When Telcos Customize Crypto - astigsen
https://realm.io/news/when-telcos-customize-crypto/
======
donnfelker
I've run into similar issues and one such always seems to stick in my head - A
few years back some Samsung and HTC devices shipped with a very buggy version
of GSON causing deserialization errors on these devices. You can see the
actual gson issue here:
[https://github.com/google/gson/issues/255](https://github.com/google/gson/issues/255)

The solution was to rename the package name using a tool called jarjar
([https://code.google.com/p/jarjar/](https://code.google.com/p/jarjar/)) and
then things would work just fine.

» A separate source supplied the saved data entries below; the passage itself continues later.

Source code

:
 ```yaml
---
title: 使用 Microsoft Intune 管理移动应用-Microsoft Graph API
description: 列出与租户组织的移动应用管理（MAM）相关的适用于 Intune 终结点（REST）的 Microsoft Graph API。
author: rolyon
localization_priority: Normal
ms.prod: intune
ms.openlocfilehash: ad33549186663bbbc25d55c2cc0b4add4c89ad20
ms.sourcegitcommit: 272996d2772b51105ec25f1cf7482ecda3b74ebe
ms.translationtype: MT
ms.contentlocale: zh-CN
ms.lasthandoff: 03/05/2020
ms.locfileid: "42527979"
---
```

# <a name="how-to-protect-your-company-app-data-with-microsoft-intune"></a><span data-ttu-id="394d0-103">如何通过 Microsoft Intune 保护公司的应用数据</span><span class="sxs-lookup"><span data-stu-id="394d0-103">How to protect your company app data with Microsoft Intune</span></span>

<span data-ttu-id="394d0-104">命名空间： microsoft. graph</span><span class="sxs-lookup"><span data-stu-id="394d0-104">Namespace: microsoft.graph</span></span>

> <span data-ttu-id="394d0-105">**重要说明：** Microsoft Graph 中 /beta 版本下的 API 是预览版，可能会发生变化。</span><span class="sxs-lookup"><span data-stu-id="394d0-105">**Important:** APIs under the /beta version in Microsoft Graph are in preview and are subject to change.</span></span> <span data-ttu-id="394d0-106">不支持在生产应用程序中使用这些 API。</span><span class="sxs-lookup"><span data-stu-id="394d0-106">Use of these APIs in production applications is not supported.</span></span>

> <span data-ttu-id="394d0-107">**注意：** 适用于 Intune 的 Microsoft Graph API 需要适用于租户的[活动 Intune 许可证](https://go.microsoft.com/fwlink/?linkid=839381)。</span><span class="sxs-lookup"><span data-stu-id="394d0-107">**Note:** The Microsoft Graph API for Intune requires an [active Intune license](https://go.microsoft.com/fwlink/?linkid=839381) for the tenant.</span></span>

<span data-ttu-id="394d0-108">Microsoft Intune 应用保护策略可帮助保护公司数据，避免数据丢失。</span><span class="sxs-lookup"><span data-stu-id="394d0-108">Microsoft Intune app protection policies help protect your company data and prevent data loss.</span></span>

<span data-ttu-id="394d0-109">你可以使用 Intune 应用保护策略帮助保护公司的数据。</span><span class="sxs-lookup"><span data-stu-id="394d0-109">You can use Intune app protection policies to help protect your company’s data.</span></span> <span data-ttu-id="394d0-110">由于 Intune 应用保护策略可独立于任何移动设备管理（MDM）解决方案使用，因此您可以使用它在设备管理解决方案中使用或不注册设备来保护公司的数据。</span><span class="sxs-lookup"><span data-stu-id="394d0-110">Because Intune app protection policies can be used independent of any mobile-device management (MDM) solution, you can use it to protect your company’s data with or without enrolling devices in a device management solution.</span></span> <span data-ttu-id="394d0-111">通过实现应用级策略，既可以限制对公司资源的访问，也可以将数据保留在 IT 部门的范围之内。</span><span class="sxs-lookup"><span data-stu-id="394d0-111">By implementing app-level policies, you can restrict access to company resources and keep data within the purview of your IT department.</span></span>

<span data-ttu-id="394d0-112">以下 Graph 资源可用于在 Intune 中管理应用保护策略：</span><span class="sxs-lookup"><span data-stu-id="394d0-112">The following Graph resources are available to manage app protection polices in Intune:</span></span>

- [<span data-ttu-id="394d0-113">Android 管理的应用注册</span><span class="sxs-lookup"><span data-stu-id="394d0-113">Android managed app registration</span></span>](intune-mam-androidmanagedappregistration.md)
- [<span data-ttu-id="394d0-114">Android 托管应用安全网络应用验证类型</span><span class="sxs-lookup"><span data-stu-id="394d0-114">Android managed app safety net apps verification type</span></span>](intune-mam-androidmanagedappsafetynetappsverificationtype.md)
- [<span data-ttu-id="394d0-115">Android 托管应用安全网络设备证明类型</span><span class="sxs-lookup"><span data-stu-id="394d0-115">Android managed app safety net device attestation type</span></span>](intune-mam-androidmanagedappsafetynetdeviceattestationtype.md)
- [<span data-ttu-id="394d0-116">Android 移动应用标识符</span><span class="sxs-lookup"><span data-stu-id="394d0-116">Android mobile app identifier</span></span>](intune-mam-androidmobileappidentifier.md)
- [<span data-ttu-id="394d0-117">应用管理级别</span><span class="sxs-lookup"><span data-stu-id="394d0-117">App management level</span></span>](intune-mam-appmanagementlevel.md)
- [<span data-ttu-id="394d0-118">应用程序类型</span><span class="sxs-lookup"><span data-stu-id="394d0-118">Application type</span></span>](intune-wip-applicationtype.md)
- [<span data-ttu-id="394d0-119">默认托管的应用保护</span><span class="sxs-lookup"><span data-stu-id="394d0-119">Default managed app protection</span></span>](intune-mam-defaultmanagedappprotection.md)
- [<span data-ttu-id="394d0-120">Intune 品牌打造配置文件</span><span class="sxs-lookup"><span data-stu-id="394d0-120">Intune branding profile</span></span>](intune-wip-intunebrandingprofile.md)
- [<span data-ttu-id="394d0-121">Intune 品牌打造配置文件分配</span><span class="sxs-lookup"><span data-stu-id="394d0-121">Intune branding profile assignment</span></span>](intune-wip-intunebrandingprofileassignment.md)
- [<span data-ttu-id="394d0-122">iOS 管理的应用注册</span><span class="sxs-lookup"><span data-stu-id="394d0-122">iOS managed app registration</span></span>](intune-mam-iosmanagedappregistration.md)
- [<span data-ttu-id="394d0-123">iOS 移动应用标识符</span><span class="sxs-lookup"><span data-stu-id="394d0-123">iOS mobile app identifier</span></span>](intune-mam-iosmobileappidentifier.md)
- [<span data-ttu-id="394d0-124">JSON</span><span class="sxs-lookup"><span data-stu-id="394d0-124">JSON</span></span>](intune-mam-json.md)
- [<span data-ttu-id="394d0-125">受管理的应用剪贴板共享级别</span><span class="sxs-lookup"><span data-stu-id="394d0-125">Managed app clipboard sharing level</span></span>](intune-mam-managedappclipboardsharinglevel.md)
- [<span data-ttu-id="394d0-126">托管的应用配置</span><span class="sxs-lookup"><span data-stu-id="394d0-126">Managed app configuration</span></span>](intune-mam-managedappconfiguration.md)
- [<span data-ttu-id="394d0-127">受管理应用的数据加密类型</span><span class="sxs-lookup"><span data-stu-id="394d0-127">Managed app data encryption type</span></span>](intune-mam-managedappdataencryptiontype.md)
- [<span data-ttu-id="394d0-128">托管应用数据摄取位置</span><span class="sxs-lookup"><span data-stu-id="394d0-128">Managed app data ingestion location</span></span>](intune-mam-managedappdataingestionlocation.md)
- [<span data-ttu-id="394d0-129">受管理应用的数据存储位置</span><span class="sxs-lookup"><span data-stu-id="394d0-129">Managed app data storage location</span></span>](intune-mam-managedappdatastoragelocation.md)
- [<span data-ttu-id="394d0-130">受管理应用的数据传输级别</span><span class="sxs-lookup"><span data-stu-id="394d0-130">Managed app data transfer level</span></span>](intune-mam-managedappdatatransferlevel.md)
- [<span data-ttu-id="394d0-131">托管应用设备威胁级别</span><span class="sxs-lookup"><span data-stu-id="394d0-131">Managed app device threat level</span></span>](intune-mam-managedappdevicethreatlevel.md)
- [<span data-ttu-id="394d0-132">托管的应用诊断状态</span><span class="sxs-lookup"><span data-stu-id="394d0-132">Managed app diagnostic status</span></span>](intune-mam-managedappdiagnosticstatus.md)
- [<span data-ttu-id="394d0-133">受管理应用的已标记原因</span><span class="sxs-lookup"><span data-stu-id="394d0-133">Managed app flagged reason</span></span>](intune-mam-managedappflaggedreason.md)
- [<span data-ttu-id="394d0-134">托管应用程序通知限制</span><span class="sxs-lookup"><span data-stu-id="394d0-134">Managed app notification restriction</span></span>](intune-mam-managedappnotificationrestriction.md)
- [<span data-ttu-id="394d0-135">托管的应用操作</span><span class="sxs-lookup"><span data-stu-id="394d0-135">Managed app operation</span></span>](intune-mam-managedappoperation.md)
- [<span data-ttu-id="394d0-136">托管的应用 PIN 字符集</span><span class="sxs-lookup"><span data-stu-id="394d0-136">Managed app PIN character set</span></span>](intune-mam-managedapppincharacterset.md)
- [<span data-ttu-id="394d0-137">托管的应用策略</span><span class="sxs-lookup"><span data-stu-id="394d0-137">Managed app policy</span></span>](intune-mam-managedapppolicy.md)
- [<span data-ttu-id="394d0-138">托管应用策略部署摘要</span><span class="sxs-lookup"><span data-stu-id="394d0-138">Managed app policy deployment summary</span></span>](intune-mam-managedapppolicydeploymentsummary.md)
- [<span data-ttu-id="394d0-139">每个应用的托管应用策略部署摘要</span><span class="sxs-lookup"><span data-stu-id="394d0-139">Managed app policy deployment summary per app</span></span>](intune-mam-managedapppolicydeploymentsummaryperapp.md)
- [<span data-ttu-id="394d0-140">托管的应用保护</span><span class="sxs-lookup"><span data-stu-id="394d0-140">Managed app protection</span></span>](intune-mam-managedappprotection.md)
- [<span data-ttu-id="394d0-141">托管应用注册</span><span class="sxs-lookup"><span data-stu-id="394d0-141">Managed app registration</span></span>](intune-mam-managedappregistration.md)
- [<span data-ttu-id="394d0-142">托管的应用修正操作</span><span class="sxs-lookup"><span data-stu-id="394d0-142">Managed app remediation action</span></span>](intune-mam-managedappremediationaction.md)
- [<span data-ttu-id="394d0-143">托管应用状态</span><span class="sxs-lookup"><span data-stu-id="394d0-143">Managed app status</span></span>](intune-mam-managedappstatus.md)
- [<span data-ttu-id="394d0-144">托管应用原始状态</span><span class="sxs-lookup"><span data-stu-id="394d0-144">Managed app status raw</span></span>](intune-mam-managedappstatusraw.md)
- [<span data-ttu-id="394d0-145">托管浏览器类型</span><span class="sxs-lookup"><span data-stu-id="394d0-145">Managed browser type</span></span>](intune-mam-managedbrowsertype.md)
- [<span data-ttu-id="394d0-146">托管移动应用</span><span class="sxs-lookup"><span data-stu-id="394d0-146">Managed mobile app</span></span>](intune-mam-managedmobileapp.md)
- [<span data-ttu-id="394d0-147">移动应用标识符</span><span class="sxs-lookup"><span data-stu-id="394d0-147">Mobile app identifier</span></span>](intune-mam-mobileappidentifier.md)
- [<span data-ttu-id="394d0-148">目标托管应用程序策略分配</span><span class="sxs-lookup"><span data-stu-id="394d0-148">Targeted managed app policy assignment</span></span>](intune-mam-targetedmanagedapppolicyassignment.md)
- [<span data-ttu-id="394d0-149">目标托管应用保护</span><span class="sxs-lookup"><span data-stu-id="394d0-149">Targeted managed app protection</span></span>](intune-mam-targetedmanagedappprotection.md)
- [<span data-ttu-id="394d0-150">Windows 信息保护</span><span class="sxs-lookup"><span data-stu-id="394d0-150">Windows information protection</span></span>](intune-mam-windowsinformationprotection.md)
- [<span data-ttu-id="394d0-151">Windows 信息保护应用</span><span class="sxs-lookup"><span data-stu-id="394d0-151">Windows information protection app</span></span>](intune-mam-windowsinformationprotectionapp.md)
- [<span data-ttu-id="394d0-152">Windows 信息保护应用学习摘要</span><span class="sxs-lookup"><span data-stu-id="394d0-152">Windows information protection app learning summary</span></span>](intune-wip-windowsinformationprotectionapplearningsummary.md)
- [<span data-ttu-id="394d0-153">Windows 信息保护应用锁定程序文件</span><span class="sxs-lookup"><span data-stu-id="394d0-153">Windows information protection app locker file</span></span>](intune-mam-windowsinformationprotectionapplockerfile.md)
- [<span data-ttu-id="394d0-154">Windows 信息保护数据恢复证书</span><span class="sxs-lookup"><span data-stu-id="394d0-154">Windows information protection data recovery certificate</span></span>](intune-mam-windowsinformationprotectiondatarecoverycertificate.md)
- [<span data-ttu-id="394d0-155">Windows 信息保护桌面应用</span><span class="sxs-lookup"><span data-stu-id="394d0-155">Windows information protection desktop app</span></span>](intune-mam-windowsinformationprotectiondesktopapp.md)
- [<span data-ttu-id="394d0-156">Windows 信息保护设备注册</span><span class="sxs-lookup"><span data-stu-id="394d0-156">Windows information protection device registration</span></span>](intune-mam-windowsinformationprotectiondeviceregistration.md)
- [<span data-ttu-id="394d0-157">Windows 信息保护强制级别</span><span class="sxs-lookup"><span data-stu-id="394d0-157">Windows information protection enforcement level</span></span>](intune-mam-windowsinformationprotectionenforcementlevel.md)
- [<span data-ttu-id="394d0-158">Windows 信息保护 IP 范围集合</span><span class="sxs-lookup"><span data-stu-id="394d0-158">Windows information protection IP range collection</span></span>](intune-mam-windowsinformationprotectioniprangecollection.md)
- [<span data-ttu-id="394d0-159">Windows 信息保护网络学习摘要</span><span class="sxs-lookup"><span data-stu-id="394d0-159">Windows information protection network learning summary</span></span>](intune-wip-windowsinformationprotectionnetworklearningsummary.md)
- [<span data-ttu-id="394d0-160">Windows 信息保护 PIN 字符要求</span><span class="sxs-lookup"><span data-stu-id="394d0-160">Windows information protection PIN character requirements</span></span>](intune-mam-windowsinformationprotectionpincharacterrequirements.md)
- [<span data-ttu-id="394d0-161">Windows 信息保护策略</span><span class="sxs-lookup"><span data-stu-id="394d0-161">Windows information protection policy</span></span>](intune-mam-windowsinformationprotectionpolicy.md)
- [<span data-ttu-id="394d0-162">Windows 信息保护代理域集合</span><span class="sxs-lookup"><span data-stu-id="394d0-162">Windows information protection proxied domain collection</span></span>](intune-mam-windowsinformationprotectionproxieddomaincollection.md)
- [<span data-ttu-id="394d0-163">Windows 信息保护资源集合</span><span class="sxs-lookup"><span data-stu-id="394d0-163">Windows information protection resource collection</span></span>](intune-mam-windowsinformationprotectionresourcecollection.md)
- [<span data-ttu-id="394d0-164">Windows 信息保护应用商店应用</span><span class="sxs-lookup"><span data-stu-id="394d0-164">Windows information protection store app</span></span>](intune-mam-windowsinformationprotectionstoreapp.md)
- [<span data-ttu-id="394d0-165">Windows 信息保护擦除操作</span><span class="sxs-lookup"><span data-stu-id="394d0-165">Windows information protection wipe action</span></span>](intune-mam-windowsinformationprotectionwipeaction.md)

Was kind of a pain to maintain this library
in sync with the updates of GSON, but eventually we were able to abandon
support for these devices once the company felt the impact was low based upon
the stats in the Android Platform Versions -
[http://developer.android.com/about/dashboards/index.html](http://developer.android.com/about/dashboards/index.html)

Android, always keeping us on our toes. :)

------
Ilios
Native code on Android is tricky. We also ran into this issue where the Chrome
WebView didn't resend signals properly:
[https://code.google.com/p/chromium/issues/detail?id=483399](https://code.google.com/p/chromium/issues/detail?id=483399).
Trying to debug errors that 1) is in 3rd party dependencies and 2) depends on
the order you load them is is really not fun.